DATA PROVIDED below:

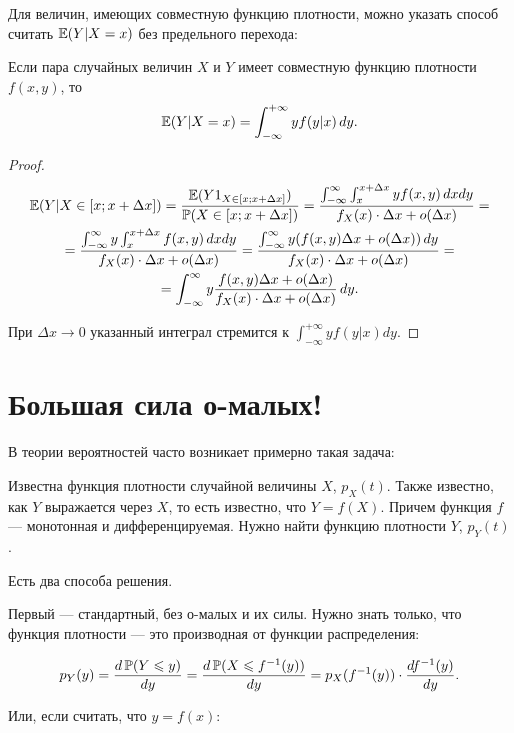 Для величин, имеющих совместную функцию плотности, можно указать способ считать $ \E(Y|X=x) $ без предельного перехода:
\begin{myth} Если пара случайных величин $ X $ и $ Y $ имеет совместную функцию плотности $ f(x,y) $, то
\begin{equation}
\E(Y|X=x)=\int_{-\infty}^{+\infty}yf(y|x) \, dy.
\end{equation}
\end{myth}

\begin{proof}
\begin{multline}
\E(Y|X\in [x;x+\Delta x])=\frac{\E(Y1_{X\in[x;x+\Delta x]})}{\P(X\in[x;x+\Delta x])}=\frac{\int_{-\infty}^{\infty}\int_{x}^{x+\Delta x} y f(x,y) \, dx dy }{f_{X}(x)\cdot \Delta x+o(\Delta x)}= \\
=\frac{\int_{-\infty}^{\infty}y\int_{x}^{x+\Delta x}  f(x,y) \, dx dy }{f_{X}(x)\cdot \Delta x+o(\Delta x)}=\frac{\int_{-\infty}^{\infty}y (f(x,y)\Delta x +o(\Delta x) ) \, dy }{f_{X}(x)\cdot \Delta x+o(\Delta x)}= \\
=\int_{-\infty}^{\infty}y \frac{f(x,y)\Delta x +o(\Delta x) }{f_{X}(x)\cdot \Delta x+o(\Delta x)} \, dy.
\end{multline}

При $ \Delta x\to 0 $ указанный интеграл стремится к $ \int_{-\infty}^{+\infty}yf(y|x)dy $.
\end{proof}



\section{Большая сила о-малых!}

В теории вероятностей часто возникает примерно такая задача:

Известна функция плотности случайной величины $ X $, $ p_{X}(t) $. Также известно, как $ Y $ выражается через $ X $, то есть известно, что $ Y=f(X) $. Причем функция $ f $ — монотонная и дифференцируемая. Нужно найти функцию плотности $ Y $, $ p_{Y}(t) $.

Есть два способа решения.

Первый — стандартный, без о-малых и их силы. Нужно знать только, что функция плотности — это производная от функции распределения:

\[
p_{Y}(y)=\frac{d\P(Y\leq y)}{dy}=\frac{d\P(X\leq f^{-1}(y))}{dy}=p_{X}(f^{-1}(y))\cdot \frac{df^{-1}(y)}{dy}.
\]

Или, если считать, что $ y=f(x) $:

End of DATA PROVIDED.

EXERCISE DESCRIPTION => Reproduce all of the entries word for word, skipping any pictures they hold.

WRITTEN ANSWER =>
 Для величин, имеющих совместную функцию плотности, можно указать способ считать $ \E(Y|X=x) $ без предельного перехода:
\begin{myth} Если пара случайных величин $ X $ и $ Y $ имеет совместную функцию плотности $ f(x,y) $, то
\begin{equation}
\E(Y|X=x)=\int_{-\infty}^{+\infty}yf(y|x) \, dy.
\end{equation}
\end{myth}

\begin{proof}
\begin{multline}
\E(Y|X\in [x;x+\Delta x])=\frac{\E(Y1_{X\in[x;x+\Delta x]})}{\P(X\in[x;x+\Delta x])}=\frac{\int_{-\infty}^{\infty}\int_{x}^{x+\Delta x} y f(x,y) \, dx dy }{f_{X}(x)\cdot \Delta x+o(\Delta x)}= \\
=\frac{\int_{-\infty}^{\infty}y\int_{x}^{x+\Delta x}  f(x,y) \, dx dy }{f_{X}(x)\cdot \Delta x+o(\Delta x)}=\frac{\int_{-\infty}^{\infty}y (f(x,y)\Delta x +o(\Delta x) ) \, dy }{f_{X}(x)\cdot \Delta x+o(\Delta x)}= \\
=\int_{-\infty}^{\infty}y \frac{f(x,y)\Delta x +o(\Delta x) }{f_{X}(x)\cdot \Delta x+o(\Delta x)} \, dy.
\end{multline}

При $ \Delta x\to 0 $ указанный интеграл стремится к $ \int_{-\infty}^{+\infty}yf(y|x)dy $.
\end{proof}



\section{Большая сила о-малых!}

В теории вероятностей часто возникает примерно такая задача:

Известна функция плотности случайной величины $ X $, $ p_{X}(t) $. Также известно, как $ Y $ выражается через $ X $, то есть известно, что $ Y=f(X) $. Причем функция $ f $ — монотонная и дифференцируемая. Нужно найти функцию плотности $ Y $, $ p_{Y}(t) $.

Есть два способа решения.

Первый — стандартный, без о-малых и их силы. Нужно знать только, что функция плотности — это производная от функции распределения:

\[
p_{Y}(y)=\frac{d\P(Y\leq y)}{dy}=\frac{d\P(X\leq f^{-1}(y))}{dy}=p_{X}(f^{-1}(y))\cdot \frac{df^{-1}(y)}{dy}.
\]

Или, если считать, что $ y=f(x) $:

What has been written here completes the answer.